Il existe par ailleurs le site de « Đá Ba Chồng » dans le district de Định Quán, qui rassemble en fait trois énormes blocs de pierre d’une hauteur de 36m au bord de l’autoroute 20, et qu’une statue géante de Bouddha domine depuis une petite colline. Il s’agirait de reliques de la culture Oc Eo.
Nous avons donc une province au carrefour de différentes influences.
VACTOURS : Cela concerne l’histoire ancienne qui a façonné les identités culturelles dont sont héritiers les Vietnamiens du Sud d’aujourd’hui. En matière d’histoire contemporaine, pouvez-vous nous parler de l’impact de la Guerre du Vietnam menée par les Américains ?
CCPAV : Truong et moi – Uy – sommes les fils d’une génération de soldats. Nous qui sommes nés juste après la guerre, ce sont nos parents qui ont participé à la prise d’armes contre les Américains, a fortiori nos pères. Ainsi, le mien était un soldat anti-missiles.
Toàn (interprète) : Mon père aidait à charger les convois de guerre – munitions, denrées, etc.

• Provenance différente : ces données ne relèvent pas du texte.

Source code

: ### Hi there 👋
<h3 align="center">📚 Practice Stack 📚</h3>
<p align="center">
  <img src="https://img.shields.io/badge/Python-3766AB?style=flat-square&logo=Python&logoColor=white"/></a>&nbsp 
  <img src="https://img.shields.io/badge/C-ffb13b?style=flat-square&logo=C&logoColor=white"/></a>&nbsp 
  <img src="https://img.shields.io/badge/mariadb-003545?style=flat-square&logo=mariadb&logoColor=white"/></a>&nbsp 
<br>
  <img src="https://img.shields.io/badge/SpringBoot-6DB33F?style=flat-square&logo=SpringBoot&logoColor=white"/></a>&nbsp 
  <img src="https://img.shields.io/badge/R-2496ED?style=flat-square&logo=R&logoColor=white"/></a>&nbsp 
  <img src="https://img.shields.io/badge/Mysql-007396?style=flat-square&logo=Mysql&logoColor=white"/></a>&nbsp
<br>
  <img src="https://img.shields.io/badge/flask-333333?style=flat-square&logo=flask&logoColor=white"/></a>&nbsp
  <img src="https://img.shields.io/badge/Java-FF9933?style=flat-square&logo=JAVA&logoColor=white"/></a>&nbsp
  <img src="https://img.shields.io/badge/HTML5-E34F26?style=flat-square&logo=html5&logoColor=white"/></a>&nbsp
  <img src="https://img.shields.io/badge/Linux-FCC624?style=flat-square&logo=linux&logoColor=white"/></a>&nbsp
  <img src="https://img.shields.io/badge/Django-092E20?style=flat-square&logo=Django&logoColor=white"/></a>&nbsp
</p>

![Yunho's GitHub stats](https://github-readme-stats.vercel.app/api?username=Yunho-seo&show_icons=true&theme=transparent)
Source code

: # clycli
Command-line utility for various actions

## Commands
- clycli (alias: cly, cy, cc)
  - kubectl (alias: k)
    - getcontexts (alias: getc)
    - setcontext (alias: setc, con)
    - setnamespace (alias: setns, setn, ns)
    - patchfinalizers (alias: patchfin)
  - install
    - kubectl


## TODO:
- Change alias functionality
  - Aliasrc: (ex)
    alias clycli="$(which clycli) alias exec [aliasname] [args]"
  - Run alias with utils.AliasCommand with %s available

CCPAV : Pendant la guerre contre les Américains (1964-1975), la province de Dong Nai est l’une de celles qui ont le plus souffert, avec Hanoi bien sûr : presque tout a été rasé par les bombardements, et d’ailleurs la toponymie en a été marquée.

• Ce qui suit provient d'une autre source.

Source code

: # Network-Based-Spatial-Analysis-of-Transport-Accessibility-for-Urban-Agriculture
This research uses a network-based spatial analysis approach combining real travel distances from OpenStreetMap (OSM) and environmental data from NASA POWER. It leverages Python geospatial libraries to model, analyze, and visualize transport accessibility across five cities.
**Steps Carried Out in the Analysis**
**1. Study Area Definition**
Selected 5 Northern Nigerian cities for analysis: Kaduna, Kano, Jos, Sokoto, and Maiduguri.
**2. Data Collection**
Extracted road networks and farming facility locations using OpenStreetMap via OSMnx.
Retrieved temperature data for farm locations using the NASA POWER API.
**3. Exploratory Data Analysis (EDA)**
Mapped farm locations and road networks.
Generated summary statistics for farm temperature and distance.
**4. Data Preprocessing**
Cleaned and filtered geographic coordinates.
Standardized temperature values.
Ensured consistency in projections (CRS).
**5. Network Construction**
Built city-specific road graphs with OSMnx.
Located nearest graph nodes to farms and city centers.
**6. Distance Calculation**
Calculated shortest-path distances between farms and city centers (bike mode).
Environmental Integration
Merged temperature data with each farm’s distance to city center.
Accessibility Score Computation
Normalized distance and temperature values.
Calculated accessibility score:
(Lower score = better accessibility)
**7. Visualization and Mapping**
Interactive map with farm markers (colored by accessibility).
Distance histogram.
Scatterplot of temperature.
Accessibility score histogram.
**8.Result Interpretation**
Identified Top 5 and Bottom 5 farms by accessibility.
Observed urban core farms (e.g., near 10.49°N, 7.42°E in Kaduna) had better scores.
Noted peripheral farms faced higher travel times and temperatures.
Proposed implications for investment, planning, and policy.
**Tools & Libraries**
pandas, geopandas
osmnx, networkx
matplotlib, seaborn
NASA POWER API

Ainsi le district qui accueille la commune d’An Vien s’appelle Trảng Bom, ce qui signifie littéralement le « champ de bombes ». Il existe également une rivière portant le nom de Săn Máu, « la chasse au sang », pour rendre hommage à de nombreux soldats d’Ho Chi Minh qui ont péri lors d’assauts particulièrement violents.

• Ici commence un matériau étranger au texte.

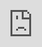 alias:: [[Logseq/Newsletter #11：如何在 Logseq 中管理任务和项目]]
tags:: [[Logseq]] [[Logseq Newsletter]] [[Logseq Blog]] [[任务]] [[项目]]
title:: Logseq/Newsletter #11: How to Manage Tasks and Projects in Logseq/zh-cn

-
-
- # Newsletter \#11：如何在 Logseq 中管理任务和项目
	- ![Newsletter #11：如何在 Logseq 中管理任务和项目](https://blog.logseq.com/content/images/size/w960/2022/07/newsletter-11-project-management-featured.png)
	- 星期二快乐，Logseqers 同胞！
	- 本周的 Newsletter 都是关于使用 Logseq 进行任务和项目管理的。本周我们将与 Logseq 社区一头扎进 Logseq 查询，许多人的脑海中将浮现任务。毕竟，查询是将整个 Graph 中的任务拉入仪表板的完美工具。
	- 如果您从未使用过 Logseq 来跟踪任务或项目，那么您将在此 Newsletter 中找到所有入门信息。如果您尝试使用 Logseq 作为您的任务管理器，但它从未卡住，那么这些资源有望帮助您这次成功。
	- 让我们深入挖掘。
	- ## 学习 Sprint 亮点
		- 以下是社区成员在[Query Learning Sprint 论坛](https://discuss.logseq.com/c/learning-sprints/queries/20)上发布的宝贵资源的概述。[](https://discuss.logseq.com/c/learning-sprints/queries/20)
		- 📺[**讲座：了解 Logseq 的大纲逻辑并使用简单查询搜索您的 Graph **](https://lu.ma/lls1wed)
		- ​Bas [“技术工具”Grolleman](https://twitter.com/ToolsonTech)将于明天（7 月 20 日）与我一起讨论如何开始使用 Logseq 的简单查询语言。掌握了 Datalog 后，Bas 将向您展示，对于大多数用例，简单的查询就足够了。
		- 他的会议大纲如下：
			- 什么是查询语言？
			- 为什么你应该在 Logseq 中缩进和链接。
			- 布尔逻辑的基础。
			- ​查询过滤器。
			- ​组合查询过滤器。
			- 观众的提问。
		- [**单击此处提出您的问题并在我们上线时收到提醒。**](https://lu.ma/lls1wed)
		- 🔎**[日记配置中的自定义查询](https://wilde-at-heart.garden/pages/my-zettelkasten-workflow-from-start-to-finish/)**
		- [Jay Colbert](https://discuss.logseq.com/u/thatgothlibrarian)发布了[一篇关于他的 Zettelkasten 工作流程](https://wilde-at-heart.garden/pages/my-zettelkasten-workflow-from-start-to-finish/)的文章。如果您希望使用 Logseq 进行写作，这很好，它还包含一些您可以添加到`config.edn`文件中的有用查询（转到`...`> `Settings`> `Edit config.edn`）。这样，您可以将任何任务重新显示到您的日记页面。
		- 🏗[**在 Logseq 中结构化数据的不同方法**](https://discuss.logseq.com/t/different-ways-to-structure-data/8819)
		- 要对查询做任何有用的事情，首先需要了解 Logseq 的数据结构。[在这篇文章](https://discuss.logseq.com/t/different-ways-to-structure-data/8819)中，Alex 解释了如何缩进和链接您的笔记，以便您可以使用查询找到它们。
		- 🧑‍🎓[**布尔逻辑 101**](https://discuss.logseq.com/t/boolean-logic-101/8812)
		- 要具体查询，您需要学习布尔逻辑。这听起来可能令人生畏，但整个系统仅依赖于三个简单的过滤器：AND、OR、NOT。[在这篇文章](https://discuss.logseq.com/t/boolean-logic-101/8812)中，Jay 解释了您开始需要知道的一切。
		- ✍️ **[Ramses 的查询学习日志](https://discuss.logseq.com/t/learn-log-ramses-quest-to-grokking-logseqs-data-structure/8751)**
		- 如果您想了解如何使用 Logseq 进行学习，请务必[查看我的学习日志](https://discuss.logseq.com/t/learn-log-ramses-quest-to-grokking-logseqs-data-structure/8751)。我已经上传了几个视频，在那里我浏览了学习材料并将它们变成了我自己的。本周晚些时候，我将上传一些练习视频，在这些视频中我从头开始构建任务仪表板。
	- ## 任务管理插件
		- 有几个插件可以让 Logseq 中的任务管理变得更加容易。这些插件中的前两个本周登陆了市场。在Logseq中的`...`> `Plugins` > `Marketplace` 中搜索它们。
		- 🗓**[块日历](https://github.com/vipzhicheng/logseq-plugin-block-calendar)**
		- 这个插件可以让你添加一个（可定制的）日历到任何块。当您想要在侧边栏中打开日历视图或添加到您的月度计划/审查页面时非常方便。[有关演示，请参阅插件页面。](https://github.com/vipzhicheng/logseq-plugin-block-calendar)
		- 📥[**快速捕获**](https://github.com/tankcool/logseq-quick-capture)
		- Logseq不乏快速捕获工具和插件。这个最新的插件在按下时会弹出一个快速捕获框`q c`，并将文本作为新块添加到今天的期刊页面的末尾。
		- ![](https://blog.logseq.com/content/images/2022/07/quick-capture-plugin-demo.gif)
		- ⌨️**[任务管理快捷方式](https://github.com/vipzhicheng/logseq-plugin-task-management-shortcuts)**
		- 此插件可让您快速更改任务的状态，直接访问任何可用的任务（`TODO`、`DOING`、`DONE`、`LATER`、`NOW`和`WAITING`）。
		- ![](https://blog.logseq.com/content/images/2022/07/task-management-shortcuts-plugin-demo.gif)
		- ✅ **[TODO 列表](https://github.com/ahonn/logseq-plugin-todo)**
		- 使用这个漂亮的 TODO 列表插件从任何地方向您的日记页面添加任务。[有关演示，请参阅插件页面。](https://github.com/ahonn/logseq-plugin-todo)
		- ![](https://blog.logseq.com/content/images/2022/07/todo-list-plugin-demo.jpg)
		- 🪫 [**TODO Master**](https://github.com/pengx17/logseq-plugin-todo-master)
		- 通过向任何一组任务添加进度条来美化您的任务列表。方便查看您何时将在项目中达到里程碑。
		- ![](https://blog.logseq.com/content/images/2022/07/legend.png)
	- ## 向社区学习
		- 🏷[**标记任务管理、间隔重复和重新展示信息**](https://www.youtube.com/watch?v=zyFcvET62PY)
		- 如果您从未在 Logseq 中处理过任务，[Dario da Silva](https://twitter.com/OneStuttering)的这个简短视频是一个好的开始。它向您展示了如何通过链接的参考和闪卡为任务添加不同的优先级、安排任务和重新显示块。
		- 🏗**[如何使用任务和命名空间管理项目](https://www.youtube.com/watch?v=rfXADlTgYNg)**
		- 一旦掌握了 Logseq 任务的基础知识，下一步合乎逻辑的步骤就是对每个项目的任务进行分组。在此视频中，Ed Nico 展示了如何使用命名空间、缩进和链接通过链接参考部分快速查找相关注释。如果您像 Ed 展示的那样构建您的笔记，您也可以使用查询轻松地重新呈现它们。
		- ✅[**在 Logseq 中使用 GTD**](https://www.youtube.com/watch?v=nieOiG8LGa0)
		- 中完成任务 想要使用 GTD 框架构建您的任务和项目管理？Dario 将帮助您开始了解如何使用元数据和 Logseq 功能。
		- 🔁**[任务管理、时间限制和生产习惯](https://www.youtube.com/watch?v=GNfIJhuLeZs)**
		- 这是 Dario da Silva 的另一个视频，这次由[Josh Duffney](https://twitter.com/joshduffney)加入。他们谈论了他们如何使用 Logseq 来安排他们的日子，并深入探讨了如何使用 Logseq 的查询系统重新展示任务和其他笔记。对话的特定于 Logseq 的部分从[22:02开始](https://www.youtube.com/watch?v=GNfIJhuLeZs&t=1322s)
		- 📕 **[Sawhney 在 Logseq 中的任务管理指南](https://www.youtube.com/watch?v=4WnZ293Ff4I)**
		- 在此视频中，[Aryan Sawhney](https://twitter.com/aryansawhney17)将带您从在日记页面上输入简单任务到使用高级查询重新显示它们——以及介于两者之间的所有内容。如果您想在您的日记页面上显示一组重复查询，请查看此视频的后半部分。
		- <iframe width="200" height="113" src="https://www.youtube.com/embed/4WnZ293Ff4I?feature=oembed" frameborder="0" allow="accelerometer; autoplay; clipboard-write; encrypted-media; gyroscope; picture-in-picture" allowfullscreen="" title="The ULTIMATE Guide to Task Management in Logseq" style="position: absolute; width: 100%; height: 100%; left: 0px; top: 0px;" enablejsapi="true" id="widget10"></iframe>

Dong Nai, et notamment le district de Xuan Loc, marquant la porte de Saigon, la province était un enjeu stratégique de première importance[2].
VACTOURS : Comment la province a pu se relever d’une telle manière ?
CCPAV : Tout ayant été détruit à Dong Nai, la reconstruction fut de mise. Beaucoup de Saïgonnais, à la libération, vinrent s’y installer, avant de retourner là-bas à partir du Doi Moi (1986, ouverture à l’international du pays).
L’embargo US qui se maintient jusqu’en 1994 freine toutefois le développement de la province, mais une fois levé, il est de grande intensité.
Dong Nai a pour elle de posséder beaucoup de ressources naturelles, avec une terre particulièrement fertile et ce malgré les bombardements très féroces qui ont eu lieu.
Il s’y trouve par ailleurs une forêt préhistorique préservée des attaques américaines, et classée par l’UNESCO : Nam Cat Tien.
VACTOURS : Pourriez-vous m’expliquer comment se traduit ce développement à Dong Nai ? J’ai pu voir qu’il existait de nombreuses zones industrielles.
CCPAV : Il existe 37 zones industrielles à Dong Nai, ce qui fait de la province la 3ème la plus riche après Hanoi et Saigon, mais aussi la plus polluée. Les autorités vietnamiennes conçoivent les difficultés à concilier développement et protection de l’environnement, mais n’en ont pas encore les moyens – ni les réflexes. Le fleuve de Thi Vai est notamment extrêmement pollué, et les habitants ont pour habitude de jeter au dehors leurs détritus (bouteilles et sacs en plastique, canettes, etc.).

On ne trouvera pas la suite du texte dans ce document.